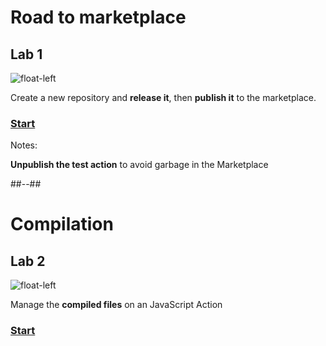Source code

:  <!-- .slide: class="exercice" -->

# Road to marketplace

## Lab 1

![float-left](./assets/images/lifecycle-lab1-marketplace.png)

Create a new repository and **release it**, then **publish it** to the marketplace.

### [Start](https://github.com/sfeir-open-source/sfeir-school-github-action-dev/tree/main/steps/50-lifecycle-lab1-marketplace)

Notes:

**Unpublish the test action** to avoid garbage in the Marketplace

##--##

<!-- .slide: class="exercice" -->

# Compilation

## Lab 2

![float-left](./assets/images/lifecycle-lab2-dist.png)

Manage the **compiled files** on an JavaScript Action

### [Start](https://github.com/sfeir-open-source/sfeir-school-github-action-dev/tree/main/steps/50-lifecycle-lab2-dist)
___
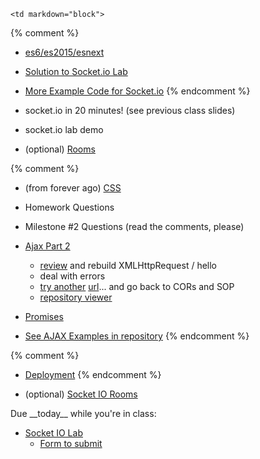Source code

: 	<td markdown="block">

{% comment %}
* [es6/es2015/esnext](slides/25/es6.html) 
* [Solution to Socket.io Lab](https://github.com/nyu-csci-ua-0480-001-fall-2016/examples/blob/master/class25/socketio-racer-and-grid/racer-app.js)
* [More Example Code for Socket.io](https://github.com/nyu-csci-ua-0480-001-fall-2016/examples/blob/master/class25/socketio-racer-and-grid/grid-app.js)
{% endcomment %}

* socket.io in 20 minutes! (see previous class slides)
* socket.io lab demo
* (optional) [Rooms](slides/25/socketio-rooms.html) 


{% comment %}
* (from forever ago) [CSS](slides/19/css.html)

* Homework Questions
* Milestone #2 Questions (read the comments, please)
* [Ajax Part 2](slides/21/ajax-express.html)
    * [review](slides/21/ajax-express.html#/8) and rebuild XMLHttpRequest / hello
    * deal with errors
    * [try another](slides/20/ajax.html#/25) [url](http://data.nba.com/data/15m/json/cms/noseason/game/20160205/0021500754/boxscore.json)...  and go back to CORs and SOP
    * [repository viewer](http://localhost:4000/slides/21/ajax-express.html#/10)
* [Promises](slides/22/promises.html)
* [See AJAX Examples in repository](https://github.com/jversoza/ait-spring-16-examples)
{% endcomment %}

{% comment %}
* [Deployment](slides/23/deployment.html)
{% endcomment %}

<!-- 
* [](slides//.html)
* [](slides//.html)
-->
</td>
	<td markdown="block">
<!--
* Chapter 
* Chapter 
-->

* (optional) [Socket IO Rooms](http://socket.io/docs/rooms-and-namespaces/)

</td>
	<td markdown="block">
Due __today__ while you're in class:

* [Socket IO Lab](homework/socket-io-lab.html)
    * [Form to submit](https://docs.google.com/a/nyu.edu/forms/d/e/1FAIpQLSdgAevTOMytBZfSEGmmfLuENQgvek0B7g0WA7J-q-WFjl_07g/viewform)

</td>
___
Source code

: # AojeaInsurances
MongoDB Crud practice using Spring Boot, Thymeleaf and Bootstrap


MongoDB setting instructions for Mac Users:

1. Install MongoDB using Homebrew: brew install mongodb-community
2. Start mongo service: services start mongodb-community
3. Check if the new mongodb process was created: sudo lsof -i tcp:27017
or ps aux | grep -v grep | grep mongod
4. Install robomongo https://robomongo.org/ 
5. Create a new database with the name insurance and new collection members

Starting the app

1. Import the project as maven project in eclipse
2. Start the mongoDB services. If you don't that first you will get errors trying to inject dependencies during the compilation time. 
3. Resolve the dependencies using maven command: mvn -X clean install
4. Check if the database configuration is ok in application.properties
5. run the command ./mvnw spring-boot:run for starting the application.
___
* [Assignment]: Above are the records; print exactly the lines from the line with "4. Install robomongo https://robomongo.org/" to the line with "3. Resolve the", including both, and nothing else.

* [Your response]:
4. Install robomongo https://robomongo.org/ 
5. Create a new database with the name insurance and new collection members

Starting the app

1. Import the project as maven project in eclipse
2. Start the mongoDB services. If you don't that first you will get errors trying to inject dependencies during the compilation time. 
3. Resolve the dependencies using maven command: mvn -X clean install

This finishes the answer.